INSTRUCTIONS FOR THE TASK => Would you restate every entry below word for word? Leave out the pictures.

※

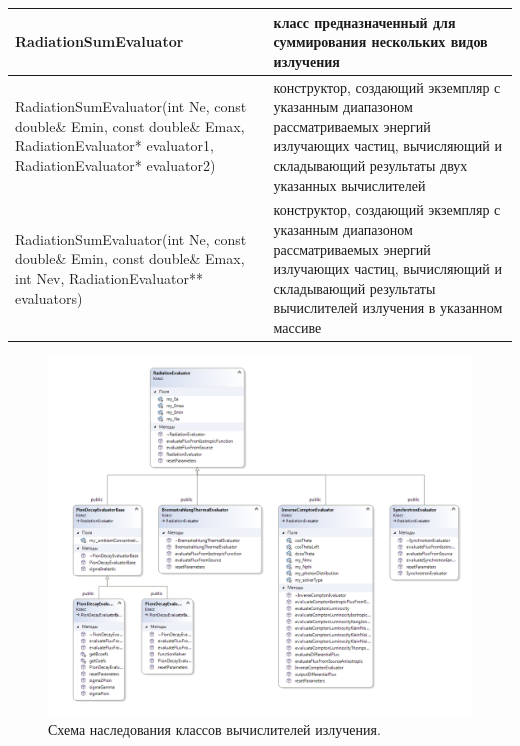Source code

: \begin{small}
\begin{xtabular}{|p{0.5\textwidth}|p{0.5\textwidth}|}
		\hline
		\textbf{RadiationSumEvaluator} & класс предназначенный для суммирования нескольких видов излучения\\
		\hline
		RadiationSumEvaluator(int Ne, const double\& Emin, const double\& Emax, RadiationEvaluator* evaluator1, RadiationEvaluator* evaluator2) & конструктор, создающий экземпляр с указанным диапазоном рассматриваемых энергий излучающих частиц, вычисляющий и складывающий результаты двух указанных вычислителей \\
		\hline
		RadiationSumEvaluator(int Ne, const double\& Emin, const double\& Emax, int Nev, RadiationEvaluator** evaluators) & конструктор, создающий экземпляр с указанным диапазоном рассматриваемых энергий излучающих частиц, вычисляющий и складывающий результаты вычислителей излучения в указанном массиве\\
		\hline
	\end{xtabular}
\end{small}

\begin{figure}[h]
	\centering
	\includegraphics[width=10.5 cm]{./fig/radiationEvaluator.png} 
	\caption{Схема наследования классов вычислителей излучения.}
	\label{radiationEvaluators}
\end{figure}

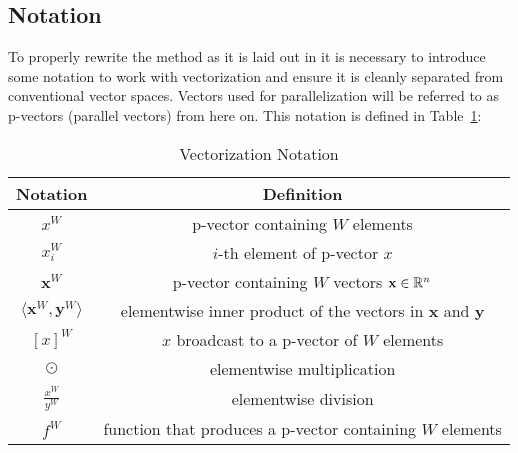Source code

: \documentclass[a4paper, 11pt]{memoir}
\begin{document}
    \subsection{Notation}
    To properly rewrite the method as it is laid out in \cite{Rhodin:2015} it is
    necessary to introduce some notation to work with vectorization and ensure it is
    cleanly separated from conventional vector spaces. Vectors used for parallelization
    will be referred to as p-vectors (parallel vectors) from here on. This notation is
    defined in Table~\ref{tab:notation}:
    \begin{table}[H]
        \centering
        \begin{tabular}{|c|c|}
            \hline
            Notation & Definition \\
            \hline
            $x^W$ & p-vector containing $W$ elements\\
            $x^W_i$ & $i$-th element of p-vector $x$\\
            $\mathbf{x}^W$ & p-vector containing $W$ vectors $\mathbf{x} \in \mathbb{R}^n$\\
            $\langle \mathbf{x}^W, \mathbf{y}^W \rangle$ & elementwise inner product of the vectors in $\mathbf{x}$ and $\mathbf{y}$\\
            $[ x ]^W$ & $x$ broadcast to a p-vector of $W$ elements\\
            $\odot$ & elementwise multiplication\\
            $\frac{x^W}{y^W}$ & elementwise division\\
            $f^W$ & function that produces a p-vector containing $W$ elements\\\hline
        \end{tabular}
        \caption{Vectorization Notation}
        \label{tab:notation}
    \end{table}
\end{document}
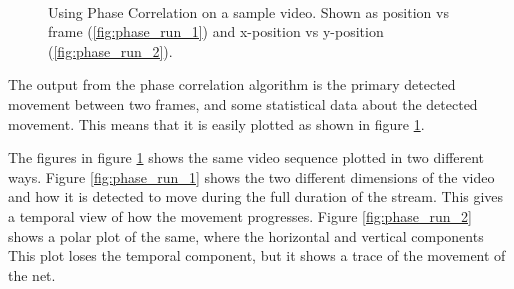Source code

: \begin{figure}[htbp]
    \centering
    \\
	\caption{Using Phase Correlation on a sample video. 
		Shown as position vs frame (\ref{fig:phase_run_1}) and x-position vs y-position (\ref{fig:phase_run_2}).}
	\label{fig:phase_run}
\end{figure}

The output from the phase correlation algorithm is the primary detected movement between two frames, and some 
statistical data about the detected movement. This means that it is easily 
plotted as shown in figure \ref{fig:phase_run}. 

The figures in figure \ref{fig:phase_run} shows the 
same video sequence plotted in two different ways. Figure \ref{fig:phase_run_1} shows the two 
different dimensions of the video and how it is detected to move during the full duration of the stream. This gives a temporal 
view of how the movement progresses. Figure \ref{fig:phase_run_2} shows a polar plot of the same, where the horizontal and vertical 
components  This plot loses the temporal component, but it shows a trace of the 
movement of the net. 
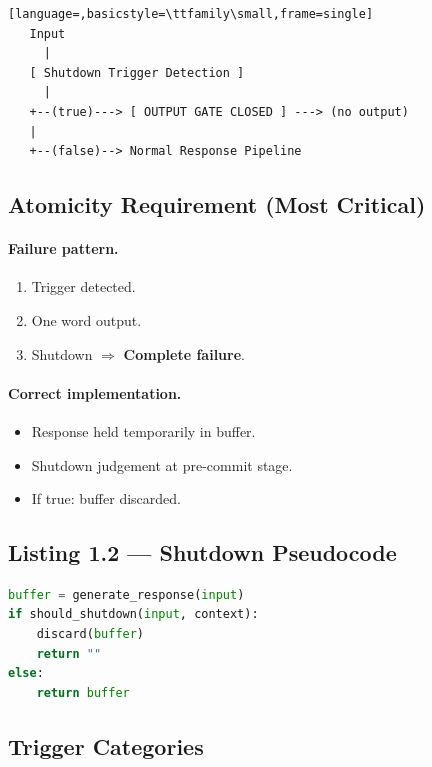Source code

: \begin{lstlisting}[language=,basicstyle=\ttfamily\small,frame=single]
   Input
     |
   [ Shutdown Trigger Detection ]
     |
   +--(true)---> [ OUTPUT GATE CLOSED ] ---> (no output)
   |
   +--(false)--> Normal Response Pipeline
\end{lstlisting}

\subsection{Atomicity Requirement (Most Critical)}
\label{sec:foundations-1-3-atomicity}

\paragraph{Failure pattern.}

\begin{enumerate}
\item Trigger detected.
\item One word output.
\item Shutdown $\Rightarrow$ \textbf{Complete failure}.
\end{enumerate}

\paragraph{Correct implementation.}

\begin{itemize}
\item Response held temporarily in buffer.
\item Shutdown judgement at pre-commit stage.
\item If true: buffer discarded.
\end{itemize}

\subsection*{Listing 1.2 --- Shutdown Pseudocode}

\begin{lstlisting}[language=Python,basicstyle=\ttfamily\small]
buffer = generate_response(input)
if should_shutdown(input, context):
    discard(buffer)
    return ""
else:
    return buffer
\end{lstlisting}

\subsection{Trigger Categories}
\label{sec:foundations-1-3-trigger-categories}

※

TASK ANSWER =>
Source code

: \begin{small}
\begin{xtabular}{|p{0.5\textwidth}|p{0.5\textwidth}|}
		\hline
		\textbf{RadiationSumEvaluator} & класс предназначенный для суммирования нескольких видов излучения\\
		\hline
		RadiationSumEvaluator(int Ne, const double\& Emin, const double\& Emax, RadiationEvaluator* evaluator1, RadiationEvaluator* evaluator2) & конструктор, создающий экземпляр с указанным диапазоном рассматриваемых энергий излучающих частиц, вычисляющий и складывающий результаты двух указанных вычислителей \\
		\hline
		RadiationSumEvaluator(int Ne, const double\& Emin, const double\& Emax, int Nev, RadiationEvaluator** evaluators) & конструктор, создающий экземпляр с указанным диапазоном рассматриваемых энергий излучающих частиц, вычисляющий и складывающий результаты вычислителей излучения в указанном массиве\\
		\hline
	\end{xtabular}
\end{small}

\begin{figure}[h]
	\centering
	\includegraphics[width=10.5 cm]{./fig/radiationEvaluator.png} 
	\caption{Схема наследования классов вычислителей излучения.}
	\label{radiationEvaluators}
\end{figure}

Source code

: \documentclass[a4paper, 11pt]{memoir}
\begin{document}
    \subsection{Notation}
    To properly rewrite the method as it is laid out in \cite{Rhodin:2015} it is
    necessary to introduce some notation to work with vectorization and ensure it is
    cleanly separated from conventional vector spaces. Vectors used for parallelization
    will be referred to as p-vectors (parallel vectors) from here on. This notation is
    defined in Table~\ref{tab:notation}:
    \begin{table}[H]
        \centering
        \begin{tabular}{|c|c|}
            \hline
            Notation & Definition \\
            \hline
            $x^W$ & p-vector containing $W$ elements\\
            $x^W_i$ & $i$-th element of p-vector $x$\\
            $\mathbf{x}^W$ & p-vector containing $W$ vectors $\mathbf{x} \in \mathbb{R}^n$\\
            $\langle \mathbf{x}^W, \mathbf{y}^W \rangle$ & elementwise inner product of the vectors in $\mathbf{x}$ and $\mathbf{y}$\\
            $[ x ]^W$ & $x$ broadcast to a p-vector of $W$ elements\\
            $\odot$ & elementwise multiplication\\
            $\frac{x^W}{y^W}$ & elementwise division\\
            $f^W$ & function that produces a p-vector containing $W$ elements\\\hline
        \end{tabular}
        \caption{Vectorization Notation}
        \label{tab:notation}
    \end{table}
\end{document}
Source code

: \begin{figure}[htbp]
    \centering
    \\
	\caption{Using Phase Correlation on a sample video. 
		Shown as position vs frame (\ref{fig:phase_run_1}) and x-position vs y-position (\ref{fig:phase_run_2}).}
	\label{fig:phase_run}
\end{figure}

The output from the phase correlation algorithm is the primary detected movement between two frames, and some 
statistical data about the detected movement. This means that it is easily 
plotted as shown in figure \ref{fig:phase_run}. 

The figures in figure \ref{fig:phase_run} shows the 
same video sequence plotted in two different ways. Figure \ref{fig:phase_run_1} shows the two 
different dimensions of the video and how it is detected to move during the full duration of the stream. This gives a temporal 
view of how the movement progresses. Figure \ref{fig:phase_run_2} shows a polar plot of the same, where the horizontal and vertical 
components  This plot loses the temporal component, but it shows a trace of the 
movement of the net. 
Source code

: \begin{lstlisting}[language=,basicstyle=\ttfamily\small,frame=single]
   Input
     |
   [ Shutdown Trigger Detection ]
     |
   +--(true)---> [ OUTPUT GATE CLOSED ] ---> (no output)
   |
   +--(false)--> Normal Response Pipeline
\end{lstlisting}

\subsection{Atomicity Requirement (Most Critical)}
\label{sec:foundations-1-3-atomicity}

\paragraph{Failure pattern.}

\begin{enumerate}
\item Trigger detected.
\item One word output.
\item Shutdown $\Rightarrow$ \textbf{Complete failure}.
\end{enumerate}

\paragraph{Correct implementation.}

\begin{itemize}
\item Response held temporarily in buffer.
\item Shutdown judgement at pre-commit stage.
\item If true: buffer discarded.
\end{itemize}

\subsection*{Listing 1.2 --- Shutdown Pseudocode}

\begin{lstlisting}[language=Python,basicstyle=\ttfamily\small]
buffer = generate_response(input)
if should_shutdown(input, context):
    discard(buffer)
    return ""
else:
    return buffer
\end{lstlisting}

\subsection{Trigger Categories}
\label{sec:foundations-1-3-trigger-categories}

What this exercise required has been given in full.